Birth parents – Children’s rights – Residence orders

Re B (a child): SC (Lord Hope (Deputy President), Lady Hale, Lord Collins, Lord Kerr, Lord Clarke): 19 November 2009

The appellant maternal grandmother (G) appealed against a decision ([2009] EWCA Civ 545, [2009] 2 FLR 632) upholding the transfer of a residence order to the respondent father (F).

G’s grandson (B) was four years old and had lived with her since his birth. He had staying contact with F each weekend. A magistrates’ court had made a residence order in G’s favour, but F appealed. The circuit judge relied on the decision of the House of Lords in Re G (children) (residence: same sex partner), [2006) UKHL 43, [2006] 1 WLR 2305 to state that, in the ordinary way, rearing of a child by his biological parents could be expected to be in the child’s best interests. He also commented that although G’s care would be better, F’s care would be ‘good enough’. The circuit judge therefore transferred residence to F, but the order was stayed pending an appeal to the Court of Appeal. The Court of Appeal upheld the circuit judge’s decision, but a further stay on the transfer of residence was granted to allow G to petition the Supreme Court for permission to appeal. As a condition of the stay, F’s staying contact was increased and B stayed with him from Thursday to Monday each week.

Held: (1) The reference made to Re G (children) by the circuit judge was not a proper representation of that decision, and his statement that it was the right of the child to be brought up in the home of his natural parent betrayed a failure to concentrate on the factor of paramount importance, which was, of course, the welfare of the child. To talk in terms of a child’s rights, as opposed to his best interests, diverted from the focus that the child’s welfare should occupy in the minds of decision-makers. It showed that the judge had allowed the question of the child’s so-called right to be raised by his biological parent to define the outcome of the residence debate. Further, there was no place for the question whether the proposed care by F would be ‘good enough’. The court’s quest was to determine what was in the best interests of the child, not what might constitute a second-best but ­supposedly adequate alternative.

(2) The comment by Lord Nicholls in Re G (children) about the rearing of a child by a biological parent was firmly set in the context of the child’s welfare and did no more than reflect common experience that, in the ordinary way, children tended to thrive when brought up by parents to whom they had been born. However, many disputes about residence and contact did not follow the ordinary way. All consideration of the importance of parenthood in private law disputes about residence had to be firmly rooted in an examination of what was in the child’s best interests. That was the paramount consideration. It was only as a contributor to the child’s welfare that parenthood assumed any significance. In common with all other factors bearing on what was in the best interests of the child, it had to be examined for its potential to fulfil that aim, Re G (children) explained. The justices had recognised that B’s welfare was the paramount consideration and the circuit judge had erred in reversing their findings. The Court of Appeal had also erred in accepting that the justices’ decision was plainly wrong.

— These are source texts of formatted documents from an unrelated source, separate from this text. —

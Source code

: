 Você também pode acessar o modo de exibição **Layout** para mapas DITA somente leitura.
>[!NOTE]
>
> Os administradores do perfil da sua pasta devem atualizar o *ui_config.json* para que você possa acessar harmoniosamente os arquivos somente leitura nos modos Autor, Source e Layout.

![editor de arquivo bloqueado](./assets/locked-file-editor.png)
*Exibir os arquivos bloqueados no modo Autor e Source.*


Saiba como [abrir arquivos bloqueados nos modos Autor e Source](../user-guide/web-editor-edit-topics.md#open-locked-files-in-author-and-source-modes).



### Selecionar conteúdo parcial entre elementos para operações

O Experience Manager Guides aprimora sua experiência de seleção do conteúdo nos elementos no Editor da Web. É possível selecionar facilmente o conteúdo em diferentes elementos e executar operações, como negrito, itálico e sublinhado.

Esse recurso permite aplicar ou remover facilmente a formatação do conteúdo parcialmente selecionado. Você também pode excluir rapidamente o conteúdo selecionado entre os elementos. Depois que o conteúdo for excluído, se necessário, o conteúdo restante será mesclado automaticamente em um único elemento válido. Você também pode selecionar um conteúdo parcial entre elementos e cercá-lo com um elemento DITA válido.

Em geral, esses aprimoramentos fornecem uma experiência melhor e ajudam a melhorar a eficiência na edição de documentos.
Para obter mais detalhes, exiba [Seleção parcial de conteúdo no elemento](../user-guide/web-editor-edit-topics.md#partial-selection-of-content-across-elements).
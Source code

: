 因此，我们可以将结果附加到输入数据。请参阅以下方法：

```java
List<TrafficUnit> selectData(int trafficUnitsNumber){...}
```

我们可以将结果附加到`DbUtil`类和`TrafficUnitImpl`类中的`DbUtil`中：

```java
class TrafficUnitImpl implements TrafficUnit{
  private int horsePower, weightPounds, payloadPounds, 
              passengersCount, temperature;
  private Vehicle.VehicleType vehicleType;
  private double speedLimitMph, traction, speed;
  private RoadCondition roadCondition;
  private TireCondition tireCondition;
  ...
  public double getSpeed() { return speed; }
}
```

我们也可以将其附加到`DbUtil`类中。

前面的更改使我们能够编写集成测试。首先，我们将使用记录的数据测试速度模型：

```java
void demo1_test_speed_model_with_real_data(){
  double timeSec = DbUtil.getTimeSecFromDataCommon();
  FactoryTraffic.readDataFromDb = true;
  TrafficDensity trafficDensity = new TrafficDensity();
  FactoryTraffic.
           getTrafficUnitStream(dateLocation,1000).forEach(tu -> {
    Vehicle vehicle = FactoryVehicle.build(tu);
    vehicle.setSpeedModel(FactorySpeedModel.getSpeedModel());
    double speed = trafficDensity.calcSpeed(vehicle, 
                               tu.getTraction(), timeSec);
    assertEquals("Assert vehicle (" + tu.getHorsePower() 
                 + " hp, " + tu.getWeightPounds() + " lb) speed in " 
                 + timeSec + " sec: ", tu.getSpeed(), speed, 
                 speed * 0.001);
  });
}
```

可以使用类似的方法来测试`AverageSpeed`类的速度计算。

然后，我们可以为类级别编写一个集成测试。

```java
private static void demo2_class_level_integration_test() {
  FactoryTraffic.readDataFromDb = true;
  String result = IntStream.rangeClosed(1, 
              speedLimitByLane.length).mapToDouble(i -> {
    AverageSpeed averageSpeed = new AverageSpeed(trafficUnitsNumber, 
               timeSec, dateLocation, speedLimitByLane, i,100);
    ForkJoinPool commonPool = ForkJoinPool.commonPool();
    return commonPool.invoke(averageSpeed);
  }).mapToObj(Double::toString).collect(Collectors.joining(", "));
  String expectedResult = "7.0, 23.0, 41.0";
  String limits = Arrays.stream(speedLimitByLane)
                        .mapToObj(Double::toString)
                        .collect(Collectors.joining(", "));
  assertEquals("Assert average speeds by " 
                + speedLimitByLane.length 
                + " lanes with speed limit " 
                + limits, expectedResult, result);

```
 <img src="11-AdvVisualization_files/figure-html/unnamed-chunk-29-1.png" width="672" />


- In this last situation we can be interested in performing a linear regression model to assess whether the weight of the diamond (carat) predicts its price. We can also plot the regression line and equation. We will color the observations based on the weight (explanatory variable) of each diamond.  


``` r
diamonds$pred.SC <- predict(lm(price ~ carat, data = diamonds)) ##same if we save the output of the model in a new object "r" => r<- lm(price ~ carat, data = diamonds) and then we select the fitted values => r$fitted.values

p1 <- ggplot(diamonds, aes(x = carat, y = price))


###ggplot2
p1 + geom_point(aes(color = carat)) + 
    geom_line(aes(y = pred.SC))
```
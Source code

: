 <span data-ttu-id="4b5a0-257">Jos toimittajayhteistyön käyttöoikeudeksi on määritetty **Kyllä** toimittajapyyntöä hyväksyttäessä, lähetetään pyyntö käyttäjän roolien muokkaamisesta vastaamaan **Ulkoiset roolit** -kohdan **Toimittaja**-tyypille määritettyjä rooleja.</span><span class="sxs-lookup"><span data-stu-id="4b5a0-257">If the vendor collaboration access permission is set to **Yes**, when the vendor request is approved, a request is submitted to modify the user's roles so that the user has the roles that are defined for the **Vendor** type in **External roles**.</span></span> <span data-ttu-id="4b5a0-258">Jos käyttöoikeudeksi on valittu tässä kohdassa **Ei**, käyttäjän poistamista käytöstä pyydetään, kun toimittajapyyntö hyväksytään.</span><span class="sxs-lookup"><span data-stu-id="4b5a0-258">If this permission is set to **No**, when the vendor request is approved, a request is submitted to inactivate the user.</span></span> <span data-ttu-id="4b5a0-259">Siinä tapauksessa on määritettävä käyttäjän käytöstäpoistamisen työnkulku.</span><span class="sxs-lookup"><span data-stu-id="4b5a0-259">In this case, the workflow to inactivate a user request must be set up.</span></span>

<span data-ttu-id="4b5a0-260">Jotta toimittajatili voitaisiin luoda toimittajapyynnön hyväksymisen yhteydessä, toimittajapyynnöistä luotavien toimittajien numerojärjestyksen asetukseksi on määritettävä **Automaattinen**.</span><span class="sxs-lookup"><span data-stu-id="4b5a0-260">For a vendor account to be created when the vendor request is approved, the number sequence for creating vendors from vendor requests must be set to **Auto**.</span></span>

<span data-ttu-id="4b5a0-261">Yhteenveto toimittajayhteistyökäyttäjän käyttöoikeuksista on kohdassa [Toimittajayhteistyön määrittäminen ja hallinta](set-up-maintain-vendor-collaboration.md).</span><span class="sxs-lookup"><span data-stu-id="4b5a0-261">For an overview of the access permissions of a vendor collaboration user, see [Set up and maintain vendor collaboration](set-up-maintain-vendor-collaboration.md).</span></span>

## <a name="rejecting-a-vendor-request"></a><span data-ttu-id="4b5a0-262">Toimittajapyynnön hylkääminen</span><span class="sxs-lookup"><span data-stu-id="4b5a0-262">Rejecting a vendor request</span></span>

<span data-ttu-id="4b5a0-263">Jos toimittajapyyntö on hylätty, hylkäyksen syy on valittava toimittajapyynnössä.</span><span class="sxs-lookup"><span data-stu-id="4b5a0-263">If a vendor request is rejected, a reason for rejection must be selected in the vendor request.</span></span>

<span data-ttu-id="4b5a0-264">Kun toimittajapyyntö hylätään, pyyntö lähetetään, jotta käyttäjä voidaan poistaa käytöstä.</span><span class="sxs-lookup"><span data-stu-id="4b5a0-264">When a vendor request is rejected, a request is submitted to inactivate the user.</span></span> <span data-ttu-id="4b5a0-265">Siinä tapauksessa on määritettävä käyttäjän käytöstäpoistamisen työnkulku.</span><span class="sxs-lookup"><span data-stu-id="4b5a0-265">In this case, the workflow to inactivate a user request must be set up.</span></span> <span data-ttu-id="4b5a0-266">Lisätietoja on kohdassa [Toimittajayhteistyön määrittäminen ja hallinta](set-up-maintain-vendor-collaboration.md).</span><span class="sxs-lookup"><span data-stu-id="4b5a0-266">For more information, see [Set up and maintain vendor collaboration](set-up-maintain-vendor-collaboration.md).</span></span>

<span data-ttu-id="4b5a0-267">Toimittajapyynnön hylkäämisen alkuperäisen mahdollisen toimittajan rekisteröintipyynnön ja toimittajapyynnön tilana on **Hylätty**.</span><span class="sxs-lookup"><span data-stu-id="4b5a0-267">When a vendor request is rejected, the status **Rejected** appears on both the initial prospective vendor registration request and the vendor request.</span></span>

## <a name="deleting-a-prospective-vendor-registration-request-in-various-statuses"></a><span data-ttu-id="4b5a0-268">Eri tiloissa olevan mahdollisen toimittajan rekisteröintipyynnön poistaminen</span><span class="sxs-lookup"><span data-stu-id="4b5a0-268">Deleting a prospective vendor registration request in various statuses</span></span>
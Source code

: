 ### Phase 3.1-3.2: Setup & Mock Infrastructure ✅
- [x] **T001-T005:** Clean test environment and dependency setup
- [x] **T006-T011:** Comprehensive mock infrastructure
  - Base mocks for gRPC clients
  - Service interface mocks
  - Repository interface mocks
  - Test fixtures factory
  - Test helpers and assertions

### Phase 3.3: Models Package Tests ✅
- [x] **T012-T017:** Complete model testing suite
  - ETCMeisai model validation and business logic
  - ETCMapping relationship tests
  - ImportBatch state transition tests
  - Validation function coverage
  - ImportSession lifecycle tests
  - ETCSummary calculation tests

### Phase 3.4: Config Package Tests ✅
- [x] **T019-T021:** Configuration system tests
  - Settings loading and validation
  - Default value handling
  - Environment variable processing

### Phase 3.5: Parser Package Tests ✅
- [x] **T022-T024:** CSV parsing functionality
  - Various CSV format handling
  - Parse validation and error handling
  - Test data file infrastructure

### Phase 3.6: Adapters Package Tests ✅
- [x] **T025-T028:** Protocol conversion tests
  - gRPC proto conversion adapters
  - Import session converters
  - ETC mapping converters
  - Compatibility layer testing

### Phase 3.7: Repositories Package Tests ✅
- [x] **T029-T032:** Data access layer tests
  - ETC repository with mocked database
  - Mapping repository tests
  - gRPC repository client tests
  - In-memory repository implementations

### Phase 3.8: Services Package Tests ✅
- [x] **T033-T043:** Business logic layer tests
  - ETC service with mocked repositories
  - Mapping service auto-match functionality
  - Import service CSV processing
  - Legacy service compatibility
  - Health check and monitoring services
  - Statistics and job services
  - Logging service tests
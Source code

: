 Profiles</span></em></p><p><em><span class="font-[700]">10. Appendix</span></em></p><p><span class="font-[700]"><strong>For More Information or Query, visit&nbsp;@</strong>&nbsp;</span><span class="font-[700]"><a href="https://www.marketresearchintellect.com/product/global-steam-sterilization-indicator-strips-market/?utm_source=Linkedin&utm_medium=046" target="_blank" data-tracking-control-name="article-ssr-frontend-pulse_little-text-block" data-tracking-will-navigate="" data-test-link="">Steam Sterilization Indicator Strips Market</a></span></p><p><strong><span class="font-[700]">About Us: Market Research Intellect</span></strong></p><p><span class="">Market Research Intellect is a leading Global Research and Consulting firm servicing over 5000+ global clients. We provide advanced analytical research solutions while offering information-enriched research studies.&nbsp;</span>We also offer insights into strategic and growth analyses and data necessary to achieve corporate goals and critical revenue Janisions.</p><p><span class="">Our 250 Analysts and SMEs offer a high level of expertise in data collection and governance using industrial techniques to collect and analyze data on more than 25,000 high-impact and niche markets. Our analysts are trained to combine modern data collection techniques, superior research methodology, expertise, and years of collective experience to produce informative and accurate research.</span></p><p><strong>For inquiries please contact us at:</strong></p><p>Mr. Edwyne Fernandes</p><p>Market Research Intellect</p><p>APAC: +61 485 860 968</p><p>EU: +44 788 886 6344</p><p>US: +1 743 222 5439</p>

(3) B had lived virtually all of his young life with G and had naturally formed a strong bond with her. There was reason to apprehend that if the bond were broken his current stability would be threatened. While F was assessed as capable of meeting B’s needs, those arrangements remained untested at the time of the justices’ decision, and there was ample material upon which the justices could reach the decision that they had. F lived some 30 miles from G, and the transfer of B’s residence would involve a great deal more than a change of address. The justices had been correct to give significant weight to the desirability of maintaining the status quo, although that factor would not always command the importance that was to be attached to it in the instant case.

(4) It was regrettable that such a radical change to B’s residence and contact arrangements had been made by the Court of Appeal. As a general rule conditions such as those imposed in the instant case should not be made where a party sought permission to appeal, not least because they might be seen as an unwarranted ­disincentive to the pursuit of what proved, in B’s case, to be a fully ­merited application.

Appeal allowed.

Alison Ball QC, Peter Horrocks (instructed by Powleys) for the appellant; Pamela Scriven QC, Cherie Parnell (instructed by Allan Rutherford) for the first respondent father; in person for the second respondent mother.